Why Agent Logs Undercount The Blind and Others (was: Basic style sheet question)

by Kynn Bartlett <kynn-hwg(at)idyllmtn.com>

 Date:  Wed, 31 Mar 1999 13:41:00 -0800
 To:  hwg-theory(at)hwg.org
  todo: View Thread, Original
[This message was originally posted to the hwg-plus-stylesheets
mailing list; I'm resending it here to hwg-theory as it's more
appropriate for this list.  --Kynn]

At 03:56 p.m. 03/31/99 -0500, Ann Navarro wrote:
>At 12:12 PM 3/31/99 -0800, Kynn Bartlett wrote:
>>:( Me too...often time the statistics that people are provided with
>>are deceptive and VASTLY UNDERCOUNT people with disabilities and
>>other folks.

>Perhaps you could expand on *how* such filtered statistics can undercount
>those individuals? The mechanism that returns such a result isn't
>necessarily apparent to some developers. 

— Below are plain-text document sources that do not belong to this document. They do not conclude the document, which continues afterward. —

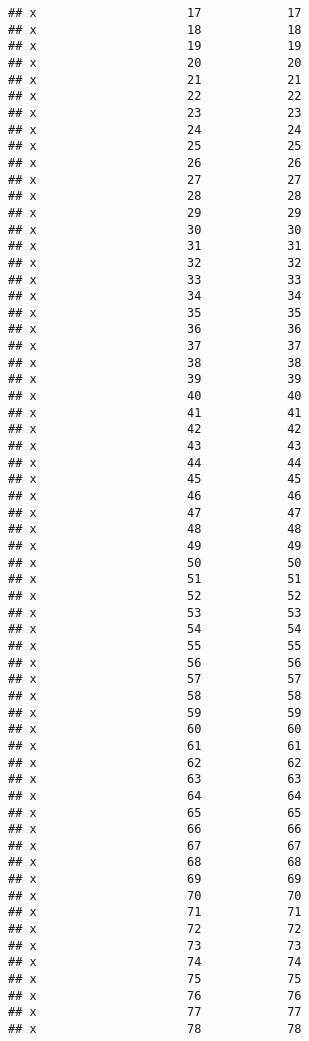 \documentclass[
]{article}
\begin{document}
\begin{verbatim}
## x                     17            17
## x                     18            18
## x                     19            19
## x                     20            20
## x                     21            21
## x                     22            22
## x                     23            23
## x                     24            24
## x                     25            25
## x                     26            26
## x                     27            27
## x                     28            28
## x                     29            29
## x                     30            30
## x                     31            31
## x                     32            32
## x                     33            33
## x                     34            34
## x                     35            35
## x                     36            36
## x                     37            37
## x                     38            38
## x                     39            39
## x                     40            40
## x                     41            41
## x                     42            42
## x                     43            43
## x                     44            44
## x                     45            45
## x                     46            46
## x                     47            47
## x                     48            48
## x                     49            49
## x                     50            50
## x                     51            51
## x                     52            52
## x                     53            53
## x                     54            54
## x                     55            55
## x                     56            56
## x                     57            57
## x                     58            58
## x                     59            59
## x                     60            60
## x                     61            61
## x                     62            62
## x                     63            63
## x                     64            64
## x                     65            65
## x                     66            66
## x                     67            67
## x                     68            68
## x                     69            69
## x                     70            70
## x                     71            71
## x                     72            72
## x                     73            73
## x                     74            74
## x                     75            75
## x                     76            76
## x                     77            77
## x                     78            78

\end{verbatim}
\end{document}
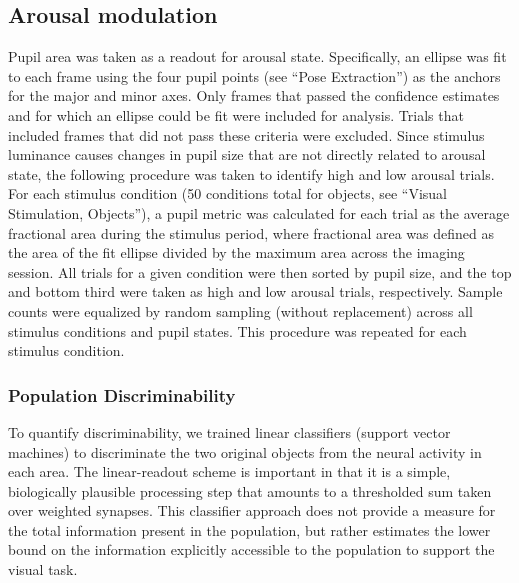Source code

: \subsection{Arousal modulation}
Pupil area was taken as a readout for arousal state. Specifically, an ellipse was fit to each frame using the four pupil points (see ``Pose Extraction'') as the anchors for the major and minor axes. Only frames that passed the confidence estimates and for which an ellipse could be fit were included for analysis. Trials that included frames that did not pass these criteria were excluded. Since stimulus luminance causes changes in pupil size that are not directly related to arousal state, the following procedure was taken to identify high and low arousal trials. For each stimulus condition (50 conditions total for objects, see ``Visual Stimulation, Objects''), a pupil metric was calculated for each trial as the average fractional area during the stimulus period, where fractional area was defined as the area of the fit ellipse divided by the maximum area across the imaging session. All trials for a given condition were then sorted by pupil size, and the top and bottom third were taken as high and low arousal trials, respectively. Sample counts were equalized by random sampling (without replacement) across all stimulus conditions and pupil states. This procedure was repeated for each stimulus condition. 

\subsubsection{Population Discriminability}
To quantify discriminability, we trained linear classifiers (support vector machines) to discriminate the two original objects from the neural activity in each area. The linear-readout scheme is important in that it is a simple, biologically plausible processing step that amounts to a thresholded sum taken over weighted synapses. This classifier approach does not provide a measure for the total information present in the population, but rather estimates the lower bound on the information explicitly accessible to the population to support the visual task\cite{Hung2005, Rust2010SelectivityIT}.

Hi, Ann, thanks for asking.  I'm going to send this reply both to
this list (hwg-stylesheets) and hwg-theory; followups should go to
hwg-theory as it's not really about stylesheets anymore.  For sub
info, see http://www.hwg.org/lists/hwg-theory/

The reason that agent logs vastly undercount the disabled and other
people who might not be using images is because of how the typical
user agent log is implemented.  On most every system, the default
operation is as follows:

* A request comes in from a browser, for a file.

* The web server records one entry in the access log per file
  requested.  This includes the address of the remote machine (with
  the web browser on it), and the name of the file.

* The web server also records -- if agent logs are turned on --
  the value of the "user agent string" provided by the browser,
  as part of the HTTP header.  Usually this will be Mozilla 3.0
  or 4.0 (compatible; "something something"), if it's not just
  Mozilla (Netscape) itself.

The problem comes from the fact that one line is recorded per FILE,
and it is NOT stored with the name of the file being accessed.
Let's look at the implications of this.

Let's say you have a web site with 3 frames.  In the left frame
there are 6 images (a navigation bar); in the upper right frame
there is one image (a banner); and in the lower right, big frame
you have your content, which includes 4 other pictures.  You have
one stylesheet for the navigation bar and a separate one for the
content window, but not one for the simple banner window.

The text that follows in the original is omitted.